You can update your institution’s identification of its own alarm-related challenges using the Compendium’s List of Alarm Management Challenges on pages 10-11.  The 10 Ideas for Safe Alarm Management on page 12, which “represent approaches common to robust, multidisciplinary teams,” are as follows:

1. Issue a call to action, championed by executive leadership, which recognizes the challenges and risks—and opportunities—of alarm management and commit to solving them.
2. Bring together a multidisciplinary team to spearhead action and build consensus.
3. Gather data and intelligence to identify challenges and opportunities—and be open to surprises.
4. Prioritize the patient safety vulnerabilities and risks to target with alarm management improvements.
5. Set and share goals, objectives, and activities to address patient safety vulnerabilities and risks.
6. Develop and pilot potential solutions.
7. Evaluate the effectiveness of improvements and make adjustments as needed.
8. Develop policies and procedures.
9. Educate to build and maintain staff competencies.
10. Scale up and sustain by creating ownership at the unit level and with continuous improvement.

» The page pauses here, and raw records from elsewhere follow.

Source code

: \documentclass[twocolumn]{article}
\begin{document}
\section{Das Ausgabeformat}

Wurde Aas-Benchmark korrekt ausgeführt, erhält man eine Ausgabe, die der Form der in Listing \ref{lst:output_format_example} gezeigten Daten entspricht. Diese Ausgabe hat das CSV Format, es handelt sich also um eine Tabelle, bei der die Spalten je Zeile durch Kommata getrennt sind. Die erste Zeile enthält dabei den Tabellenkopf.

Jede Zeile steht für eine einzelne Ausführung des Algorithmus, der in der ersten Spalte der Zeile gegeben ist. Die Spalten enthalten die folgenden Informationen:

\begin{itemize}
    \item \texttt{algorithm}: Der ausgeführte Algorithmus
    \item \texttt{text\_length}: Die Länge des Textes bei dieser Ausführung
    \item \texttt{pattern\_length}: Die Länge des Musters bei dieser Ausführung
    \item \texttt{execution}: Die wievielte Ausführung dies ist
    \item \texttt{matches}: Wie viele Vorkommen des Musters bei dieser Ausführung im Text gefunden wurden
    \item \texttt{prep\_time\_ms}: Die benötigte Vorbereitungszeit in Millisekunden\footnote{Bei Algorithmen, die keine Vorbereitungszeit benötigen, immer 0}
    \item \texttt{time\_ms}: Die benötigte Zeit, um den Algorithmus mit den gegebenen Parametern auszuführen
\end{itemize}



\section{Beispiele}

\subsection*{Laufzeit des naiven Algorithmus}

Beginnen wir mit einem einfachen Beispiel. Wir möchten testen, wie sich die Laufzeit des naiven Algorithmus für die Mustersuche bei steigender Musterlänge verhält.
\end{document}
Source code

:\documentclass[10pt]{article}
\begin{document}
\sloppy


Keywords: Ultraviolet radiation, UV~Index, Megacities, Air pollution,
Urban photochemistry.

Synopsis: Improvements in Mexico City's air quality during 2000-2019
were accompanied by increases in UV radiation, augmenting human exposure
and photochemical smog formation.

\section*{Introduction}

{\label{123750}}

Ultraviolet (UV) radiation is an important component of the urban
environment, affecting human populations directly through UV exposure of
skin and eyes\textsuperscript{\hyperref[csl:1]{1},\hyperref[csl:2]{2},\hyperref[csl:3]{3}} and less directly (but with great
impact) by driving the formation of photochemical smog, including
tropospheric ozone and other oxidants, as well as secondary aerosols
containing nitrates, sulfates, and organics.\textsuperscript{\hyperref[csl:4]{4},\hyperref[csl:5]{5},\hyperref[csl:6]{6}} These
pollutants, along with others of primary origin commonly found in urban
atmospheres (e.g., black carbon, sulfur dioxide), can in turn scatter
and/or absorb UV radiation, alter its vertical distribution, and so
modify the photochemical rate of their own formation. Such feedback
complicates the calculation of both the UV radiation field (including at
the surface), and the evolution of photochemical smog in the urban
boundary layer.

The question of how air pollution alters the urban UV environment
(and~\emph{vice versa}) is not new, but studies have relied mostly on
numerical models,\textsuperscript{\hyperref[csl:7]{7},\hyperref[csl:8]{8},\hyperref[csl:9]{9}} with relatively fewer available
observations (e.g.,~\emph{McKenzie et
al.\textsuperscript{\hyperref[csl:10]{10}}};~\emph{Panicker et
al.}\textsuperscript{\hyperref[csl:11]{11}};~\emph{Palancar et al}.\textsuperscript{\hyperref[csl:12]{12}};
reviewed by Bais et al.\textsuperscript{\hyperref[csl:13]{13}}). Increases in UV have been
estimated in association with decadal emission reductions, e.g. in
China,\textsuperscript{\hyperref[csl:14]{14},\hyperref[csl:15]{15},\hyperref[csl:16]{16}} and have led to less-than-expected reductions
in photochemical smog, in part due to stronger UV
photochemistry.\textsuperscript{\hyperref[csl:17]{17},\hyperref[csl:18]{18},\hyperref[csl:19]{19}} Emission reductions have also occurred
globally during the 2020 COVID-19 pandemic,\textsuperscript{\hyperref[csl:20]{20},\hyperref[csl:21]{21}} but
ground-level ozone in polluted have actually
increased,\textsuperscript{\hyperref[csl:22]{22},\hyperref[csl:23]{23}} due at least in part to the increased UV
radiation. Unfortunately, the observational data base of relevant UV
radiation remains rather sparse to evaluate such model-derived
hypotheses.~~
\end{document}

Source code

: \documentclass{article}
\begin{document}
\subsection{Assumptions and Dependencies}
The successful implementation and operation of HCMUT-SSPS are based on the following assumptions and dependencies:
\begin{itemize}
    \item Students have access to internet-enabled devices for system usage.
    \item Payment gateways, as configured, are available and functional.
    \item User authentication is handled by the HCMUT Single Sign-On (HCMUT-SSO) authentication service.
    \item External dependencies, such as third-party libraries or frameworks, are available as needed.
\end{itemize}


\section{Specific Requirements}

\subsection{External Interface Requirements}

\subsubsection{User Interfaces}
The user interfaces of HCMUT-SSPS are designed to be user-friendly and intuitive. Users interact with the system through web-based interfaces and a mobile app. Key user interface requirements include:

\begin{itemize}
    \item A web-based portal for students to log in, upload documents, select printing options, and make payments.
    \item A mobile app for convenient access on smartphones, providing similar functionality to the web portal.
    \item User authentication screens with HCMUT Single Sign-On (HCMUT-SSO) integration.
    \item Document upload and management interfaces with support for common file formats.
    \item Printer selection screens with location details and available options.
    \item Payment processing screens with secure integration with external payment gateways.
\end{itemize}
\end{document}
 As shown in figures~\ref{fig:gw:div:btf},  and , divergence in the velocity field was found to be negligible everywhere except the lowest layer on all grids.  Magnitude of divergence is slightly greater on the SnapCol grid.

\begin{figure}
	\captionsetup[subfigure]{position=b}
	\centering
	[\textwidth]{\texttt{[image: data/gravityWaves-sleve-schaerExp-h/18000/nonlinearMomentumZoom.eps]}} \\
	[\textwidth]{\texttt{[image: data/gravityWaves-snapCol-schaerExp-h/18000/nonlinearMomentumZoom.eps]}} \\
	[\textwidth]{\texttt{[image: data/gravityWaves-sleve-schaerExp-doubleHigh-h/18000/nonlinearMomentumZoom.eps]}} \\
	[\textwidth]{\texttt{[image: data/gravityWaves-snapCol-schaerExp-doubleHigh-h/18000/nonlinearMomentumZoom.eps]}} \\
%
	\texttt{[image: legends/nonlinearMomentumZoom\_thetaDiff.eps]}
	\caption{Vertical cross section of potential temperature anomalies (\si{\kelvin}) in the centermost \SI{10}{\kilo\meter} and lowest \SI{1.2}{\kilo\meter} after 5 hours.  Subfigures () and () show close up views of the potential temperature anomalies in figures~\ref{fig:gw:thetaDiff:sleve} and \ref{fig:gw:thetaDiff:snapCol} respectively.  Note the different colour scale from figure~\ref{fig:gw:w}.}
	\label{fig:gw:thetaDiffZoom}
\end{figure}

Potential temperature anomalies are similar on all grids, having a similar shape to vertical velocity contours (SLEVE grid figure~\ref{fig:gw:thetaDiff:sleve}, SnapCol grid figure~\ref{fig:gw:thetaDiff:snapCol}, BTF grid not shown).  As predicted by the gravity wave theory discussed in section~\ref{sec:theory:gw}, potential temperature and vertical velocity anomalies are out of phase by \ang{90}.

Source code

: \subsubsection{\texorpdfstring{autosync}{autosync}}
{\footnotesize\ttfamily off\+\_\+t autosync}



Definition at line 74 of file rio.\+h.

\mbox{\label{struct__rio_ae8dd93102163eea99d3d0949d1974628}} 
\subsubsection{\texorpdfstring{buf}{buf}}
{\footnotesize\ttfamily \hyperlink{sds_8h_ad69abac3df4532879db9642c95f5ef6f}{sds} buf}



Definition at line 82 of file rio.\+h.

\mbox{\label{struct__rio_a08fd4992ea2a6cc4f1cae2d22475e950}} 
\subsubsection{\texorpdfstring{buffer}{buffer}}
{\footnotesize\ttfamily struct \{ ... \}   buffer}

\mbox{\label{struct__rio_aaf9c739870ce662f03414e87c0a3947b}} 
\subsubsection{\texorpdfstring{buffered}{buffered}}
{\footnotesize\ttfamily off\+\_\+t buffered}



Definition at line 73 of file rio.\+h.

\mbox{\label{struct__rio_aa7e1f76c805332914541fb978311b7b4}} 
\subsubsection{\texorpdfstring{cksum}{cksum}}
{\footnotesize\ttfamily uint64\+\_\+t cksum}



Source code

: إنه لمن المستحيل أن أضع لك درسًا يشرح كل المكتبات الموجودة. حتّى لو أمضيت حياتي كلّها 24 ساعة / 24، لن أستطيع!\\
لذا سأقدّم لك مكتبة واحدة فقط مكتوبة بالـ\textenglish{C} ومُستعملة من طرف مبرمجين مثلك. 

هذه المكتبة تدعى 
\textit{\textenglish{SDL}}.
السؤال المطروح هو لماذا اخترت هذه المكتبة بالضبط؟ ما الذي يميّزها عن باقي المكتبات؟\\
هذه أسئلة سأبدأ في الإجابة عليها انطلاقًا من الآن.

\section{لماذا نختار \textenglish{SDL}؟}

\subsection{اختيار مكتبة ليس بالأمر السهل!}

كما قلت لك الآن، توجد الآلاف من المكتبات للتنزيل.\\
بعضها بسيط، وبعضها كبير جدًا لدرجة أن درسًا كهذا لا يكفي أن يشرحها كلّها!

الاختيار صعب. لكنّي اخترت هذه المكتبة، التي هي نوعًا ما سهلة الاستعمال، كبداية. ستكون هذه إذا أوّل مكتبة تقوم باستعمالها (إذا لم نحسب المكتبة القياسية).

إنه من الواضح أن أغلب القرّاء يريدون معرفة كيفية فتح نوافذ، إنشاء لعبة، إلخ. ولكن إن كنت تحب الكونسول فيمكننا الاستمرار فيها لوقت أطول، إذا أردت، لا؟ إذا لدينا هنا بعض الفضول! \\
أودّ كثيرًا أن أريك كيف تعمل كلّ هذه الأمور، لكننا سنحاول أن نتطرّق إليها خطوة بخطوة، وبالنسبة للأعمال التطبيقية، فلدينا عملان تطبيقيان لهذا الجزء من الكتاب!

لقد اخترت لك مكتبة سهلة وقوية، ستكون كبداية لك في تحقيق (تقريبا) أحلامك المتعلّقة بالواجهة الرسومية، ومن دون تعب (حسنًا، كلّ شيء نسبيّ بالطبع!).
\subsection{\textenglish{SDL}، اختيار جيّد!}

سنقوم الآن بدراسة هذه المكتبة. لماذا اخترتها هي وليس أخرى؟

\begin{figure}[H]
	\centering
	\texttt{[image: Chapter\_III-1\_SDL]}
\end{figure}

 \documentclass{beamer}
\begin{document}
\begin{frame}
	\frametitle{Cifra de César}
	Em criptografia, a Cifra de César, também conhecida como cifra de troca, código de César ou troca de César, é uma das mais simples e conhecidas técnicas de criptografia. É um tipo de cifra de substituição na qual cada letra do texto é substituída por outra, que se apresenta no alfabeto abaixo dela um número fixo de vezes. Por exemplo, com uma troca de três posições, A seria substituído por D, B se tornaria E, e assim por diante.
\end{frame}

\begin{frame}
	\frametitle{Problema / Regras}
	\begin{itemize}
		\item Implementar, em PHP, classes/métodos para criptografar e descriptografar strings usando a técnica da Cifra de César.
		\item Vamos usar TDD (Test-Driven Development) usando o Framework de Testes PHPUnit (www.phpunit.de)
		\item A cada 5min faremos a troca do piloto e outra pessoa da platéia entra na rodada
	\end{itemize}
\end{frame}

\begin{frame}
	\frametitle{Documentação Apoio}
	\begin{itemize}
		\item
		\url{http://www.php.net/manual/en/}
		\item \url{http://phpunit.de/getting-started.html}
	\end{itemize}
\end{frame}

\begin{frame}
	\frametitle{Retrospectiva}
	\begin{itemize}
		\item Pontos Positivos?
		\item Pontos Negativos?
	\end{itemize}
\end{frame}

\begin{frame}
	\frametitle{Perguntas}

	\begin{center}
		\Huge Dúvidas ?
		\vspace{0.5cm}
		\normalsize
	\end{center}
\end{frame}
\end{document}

The best place to start is in your own domain, the OR suite.  The ASA Statement on Principles referenced at the beginning of this Alert starts with the proposition that “Each facility should have an Alarm Management Policy (… AMP) pertaining to Anesthesia equipment and/or devices used by anesthesia professionals.”  and that “the AMP should describe the equipment and alarms found in each care environment (OR, PACU, ICU, Pain clinic, special procedures, etc.).”  It goes on to state that anesthesia professionals who use or monitor the equipment and medical devices with alarm systems “should be involved in the creation and maintenance of the AMP.”  Furthermore,

• Alarm system settings must balance patient and provider safety risks against unintended consequences (distraction, alarm fatigue, intrusiveness).  Thus, ALARM SYSTEM SETTINGS should be locally customized to reflect the patients, the practice, and the perceived risks of the alarm conditions in each care environment.
   
• The AMP should delineate the process for familiarizing all Anesthesia Professionals with the recommended use of Alarm Systems in use in the facility.  The nature and occurrence of such familiarization for each Alarm System should be documented.
   
• Anesthesia Professionals should adjust Alarm settings as appropriate for a particular patient prior to starting an anesthetic.  Clinicians should not indefinitely silence or disable alarms on any device, unless necessary because:  (a) the device or module is not in use, (b) the device or module has malfunctioned, or (c) the patient’s medical condition supports using the AUDIO OFF or ALARM OFF modes. 
   
• In general, individual Anesthesia Professionals should not be able to change default alarm settings of any Anesthesia Equipment.  The AMP should specify an institutional process for changing default alarm settings.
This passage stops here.